● WORK ITEM: All the entries that follow must be written out again exactly.

● PROVIDED DATA:

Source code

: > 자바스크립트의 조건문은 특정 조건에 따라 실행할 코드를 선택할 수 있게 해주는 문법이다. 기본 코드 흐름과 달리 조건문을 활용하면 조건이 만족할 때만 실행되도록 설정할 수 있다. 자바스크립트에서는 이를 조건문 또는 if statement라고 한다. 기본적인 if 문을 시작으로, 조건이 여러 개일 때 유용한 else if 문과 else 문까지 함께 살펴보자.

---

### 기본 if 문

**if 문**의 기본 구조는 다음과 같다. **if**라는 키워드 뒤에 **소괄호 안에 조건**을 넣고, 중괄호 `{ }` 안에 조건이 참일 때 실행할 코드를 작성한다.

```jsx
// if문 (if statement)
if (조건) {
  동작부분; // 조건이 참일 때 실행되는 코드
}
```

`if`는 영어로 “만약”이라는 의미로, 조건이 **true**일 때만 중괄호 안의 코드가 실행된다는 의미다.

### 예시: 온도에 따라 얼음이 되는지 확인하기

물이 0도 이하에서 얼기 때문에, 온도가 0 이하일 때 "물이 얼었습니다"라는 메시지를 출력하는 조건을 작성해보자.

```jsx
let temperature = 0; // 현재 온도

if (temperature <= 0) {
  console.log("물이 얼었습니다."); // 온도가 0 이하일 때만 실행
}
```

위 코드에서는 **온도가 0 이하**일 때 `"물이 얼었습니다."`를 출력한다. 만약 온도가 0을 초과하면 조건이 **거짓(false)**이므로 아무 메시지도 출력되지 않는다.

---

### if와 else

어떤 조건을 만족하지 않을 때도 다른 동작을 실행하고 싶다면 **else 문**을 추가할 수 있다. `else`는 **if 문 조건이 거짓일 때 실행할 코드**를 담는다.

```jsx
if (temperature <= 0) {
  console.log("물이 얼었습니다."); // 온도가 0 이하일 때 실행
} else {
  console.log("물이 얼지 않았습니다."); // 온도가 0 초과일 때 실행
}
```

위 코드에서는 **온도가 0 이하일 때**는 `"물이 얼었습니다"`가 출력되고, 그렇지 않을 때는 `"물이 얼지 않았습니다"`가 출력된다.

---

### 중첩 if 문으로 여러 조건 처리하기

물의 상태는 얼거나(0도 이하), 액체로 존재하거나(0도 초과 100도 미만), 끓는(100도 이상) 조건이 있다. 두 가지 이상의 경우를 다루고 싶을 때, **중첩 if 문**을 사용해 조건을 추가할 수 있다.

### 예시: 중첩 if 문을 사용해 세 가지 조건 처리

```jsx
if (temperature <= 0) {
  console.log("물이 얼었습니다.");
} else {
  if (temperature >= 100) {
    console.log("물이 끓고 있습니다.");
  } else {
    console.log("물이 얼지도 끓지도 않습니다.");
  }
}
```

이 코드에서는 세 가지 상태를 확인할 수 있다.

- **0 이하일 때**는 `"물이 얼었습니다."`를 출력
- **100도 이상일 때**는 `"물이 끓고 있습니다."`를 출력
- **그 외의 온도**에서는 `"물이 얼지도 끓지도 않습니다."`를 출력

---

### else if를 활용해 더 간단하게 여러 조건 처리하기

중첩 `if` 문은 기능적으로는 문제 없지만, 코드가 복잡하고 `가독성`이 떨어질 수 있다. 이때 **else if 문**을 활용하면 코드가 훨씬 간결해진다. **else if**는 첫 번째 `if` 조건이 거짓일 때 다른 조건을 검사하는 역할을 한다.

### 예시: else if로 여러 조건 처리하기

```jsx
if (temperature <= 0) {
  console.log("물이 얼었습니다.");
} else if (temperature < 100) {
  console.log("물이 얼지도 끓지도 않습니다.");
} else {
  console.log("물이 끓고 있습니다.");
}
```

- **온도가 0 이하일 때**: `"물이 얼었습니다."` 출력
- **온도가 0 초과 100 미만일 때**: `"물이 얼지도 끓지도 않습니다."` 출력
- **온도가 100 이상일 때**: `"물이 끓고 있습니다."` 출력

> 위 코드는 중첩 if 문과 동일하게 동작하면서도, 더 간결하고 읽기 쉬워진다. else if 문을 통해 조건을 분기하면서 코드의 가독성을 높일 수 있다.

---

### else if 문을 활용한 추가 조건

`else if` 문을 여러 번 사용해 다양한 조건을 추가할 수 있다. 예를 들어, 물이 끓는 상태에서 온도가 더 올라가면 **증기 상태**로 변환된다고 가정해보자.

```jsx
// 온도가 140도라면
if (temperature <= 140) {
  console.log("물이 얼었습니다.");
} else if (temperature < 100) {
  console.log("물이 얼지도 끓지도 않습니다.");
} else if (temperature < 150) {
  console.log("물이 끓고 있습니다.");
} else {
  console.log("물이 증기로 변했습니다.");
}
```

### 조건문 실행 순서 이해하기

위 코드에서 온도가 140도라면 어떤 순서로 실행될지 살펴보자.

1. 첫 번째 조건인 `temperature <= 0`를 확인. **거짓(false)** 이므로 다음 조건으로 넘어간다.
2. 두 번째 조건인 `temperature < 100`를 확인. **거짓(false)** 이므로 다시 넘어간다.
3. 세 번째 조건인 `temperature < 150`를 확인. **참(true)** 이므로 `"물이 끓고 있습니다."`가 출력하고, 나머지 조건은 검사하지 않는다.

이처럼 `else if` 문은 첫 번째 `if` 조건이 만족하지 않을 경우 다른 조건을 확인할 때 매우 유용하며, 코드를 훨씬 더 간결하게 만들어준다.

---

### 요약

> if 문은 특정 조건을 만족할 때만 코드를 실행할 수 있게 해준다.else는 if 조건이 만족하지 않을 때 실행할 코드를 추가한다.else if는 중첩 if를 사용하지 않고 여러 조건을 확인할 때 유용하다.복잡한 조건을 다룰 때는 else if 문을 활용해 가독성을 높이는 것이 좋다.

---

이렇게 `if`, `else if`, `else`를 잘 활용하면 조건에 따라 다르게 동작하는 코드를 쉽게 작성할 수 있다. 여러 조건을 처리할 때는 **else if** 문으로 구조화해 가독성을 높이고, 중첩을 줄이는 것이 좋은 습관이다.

● TASK SOLUTION:
Source code

: > 자바스크립트의 조건문은 특정 조건에 따라 실행할 코드를 선택할 수 있게 해주는 문법이다. 기본 코드 흐름과 달리 조건문을 활용하면 조건이 만족할 때만 실행되도록 설정할 수 있다. 자바스크립트에서는 이를 조건문 또는 if statement라고 한다. 기본적인 if 문을 시작으로, 조건이 여러 개일 때 유용한 else if 문과 else 문까지 함께 살펴보자.

---

### 기본 if 문

**if 문**의 기본 구조는 다음과 같다. **if**라는 키워드 뒤에 **소괄호 안에 조건**을 넣고, 중괄호 `{ }` 안에 조건이 참일 때 실행할 코드를 작성한다.

```jsx
// if문 (if statement)
if (조건) {
  동작부분; // 조건이 참일 때 실행되는 코드
}
```

`if`는 영어로 “만약”이라는 의미로, 조건이 **true**일 때만 중괄호 안의 코드가 실행된다는 의미다.

### 예시: 온도에 따라 얼음이 되는지 확인하기

물이 0도 이하에서 얼기 때문에, 온도가 0 이하일 때 "물이 얼었습니다"라는 메시지를 출력하는 조건을 작성해보자.

```jsx
let temperature = 0; // 현재 온도

if (temperature <= 0) {
  console.log("물이 얼었습니다."); // 온도가 0 이하일 때만 실행
}
```

위 코드에서는 **온도가 0 이하**일 때 `"물이 얼었습니다."`를 출력한다. 만약 온도가 0을 초과하면 조건이 **거짓(false)**이므로 아무 메시지도 출력되지 않는다.

---

### if와 else

어떤 조건을 만족하지 않을 때도 다른 동작을 실행하고 싶다면 **else 문**을 추가할 수 있다. `else`는 **if 문 조건이 거짓일 때 실행할 코드**를 담는다.

```jsx
if (temperature <= 0) {
  console.log("물이 얼었습니다."); // 온도가 0 이하일 때 실행
} else {
  console.log("물이 얼지 않았습니다."); // 온도가 0 초과일 때 실행
}
```

위 코드에서는 **온도가 0 이하일 때**는 `"물이 얼었습니다"`가 출력되고, 그렇지 않을 때는 `"물이 얼지 않았습니다"`가 출력된다.

---

### 중첩 if 문으로 여러 조건 처리하기

물의 상태는 얼거나(0도 이하), 액체로 존재하거나(0도 초과 100도 미만), 끓는(100도 이상) 조건이 있다. 두 가지 이상의 경우를 다루고 싶을 때, **중첩 if 문**을 사용해 조건을 추가할 수 있다.

### 예시: 중첩 if 문을 사용해 세 가지 조건 처리

```jsx
if (temperature <= 0) {
  console.log("물이 얼었습니다.");
} else {
  if (temperature >= 100) {
    console.log("물이 끓고 있습니다.");
  } else {
    console.log("물이 얼지도 끓지도 않습니다.");
  }
}
```

이 코드에서는 세 가지 상태를 확인할 수 있다.

- **0 이하일 때**는 `"물이 얼었습니다."`를 출력
- **100도 이상일 때**는 `"물이 끓고 있습니다."`를 출력
- **그 외의 온도**에서는 `"물이 얼지도 끓지도 않습니다."`를 출력

---

### else if를 활용해 더 간단하게 여러 조건 처리하기

중첩 `if` 문은 기능적으로는 문제 없지만, 코드가 복잡하고 `가독성`이 떨어질 수 있다. 이때 **else if 문**을 활용하면 코드가 훨씬 간결해진다. **else if**는 첫 번째 `if` 조건이 거짓일 때 다른 조건을 검사하는 역할을 한다.

### 예시: else if로 여러 조건 처리하기

```jsx
if (temperature <= 0) {
  console.log("물이 얼었습니다.");
} else if (temperature < 100) {
  console.log("물이 얼지도 끓지도 않습니다.");
} else {
  console.log("물이 끓고 있습니다.");
}
```

- **온도가 0 이하일 때**: `"물이 얼었습니다."` 출력
- **온도가 0 초과 100 미만일 때**: `"물이 얼지도 끓지도 않습니다."` 출력
- **온도가 100 이상일 때**: `"물이 끓고 있습니다."` 출력

> 위 코드는 중첩 if 문과 동일하게 동작하면서도, 더 간결하고 읽기 쉬워진다. else if 문을 통해 조건을 분기하면서 코드의 가독성을 높일 수 있다.

---

### else if 문을 활용한 추가 조건

`else if` 문을 여러 번 사용해 다양한 조건을 추가할 수 있다. 예를 들어, 물이 끓는 상태에서 온도가 더 올라가면 **증기 상태**로 변환된다고 가정해보자.

```jsx
// 온도가 140도라면
if (temperature <= 140) {
  console.log("물이 얼었습니다.");
} else if (temperature < 100) {
  console.log("물이 얼지도 끓지도 않습니다.");
} else if (temperature < 150) {
  console.log("물이 끓고 있습니다.");
} else {
  console.log("물이 증기로 변했습니다.");
}
```

### 조건문 실행 순서 이해하기

위 코드에서 온도가 140도라면 어떤 순서로 실행될지 살펴보자.

1. 첫 번째 조건인 `temperature <= 0`를 확인. **거짓(false)** 이므로 다음 조건으로 넘어간다.
2. 두 번째 조건인 `temperature < 100`를 확인. **거짓(false)** 이므로 다시 넘어간다.
3. 세 번째 조건인 `temperature < 150`를 확인. **참(true)** 이므로 `"물이 끓고 있습니다."`가 출력하고, 나머지 조건은 검사하지 않는다.

이처럼 `else if` 문은 첫 번째 `if` 조건이 만족하지 않을 경우 다른 조건을 확인할 때 매우 유용하며, 코드를 훨씬 더 간결하게 만들어준다.

---

### 요약

> if 문은 특정 조건을 만족할 때만 코드를 실행할 수 있게 해준다.else는 if 조건이 만족하지 않을 때 실행할 코드를 추가한다.else if는 중첩 if를 사용하지 않고 여러 조건을 확인할 때 유용하다.복잡한 조건을 다룰 때는 else if 문을 활용해 가독성을 높이는 것이 좋다.

---

이렇게 `if`, `else if`, `else`를 잘 활용하면 조건에 따라 다르게 동작하는 코드를 쉽게 작성할 수 있다. 여러 조건을 처리할 때는 **else if** 문으로 구조화해 가독성을 높이고, 중첩을 줄이는 것이 좋은 습관이다.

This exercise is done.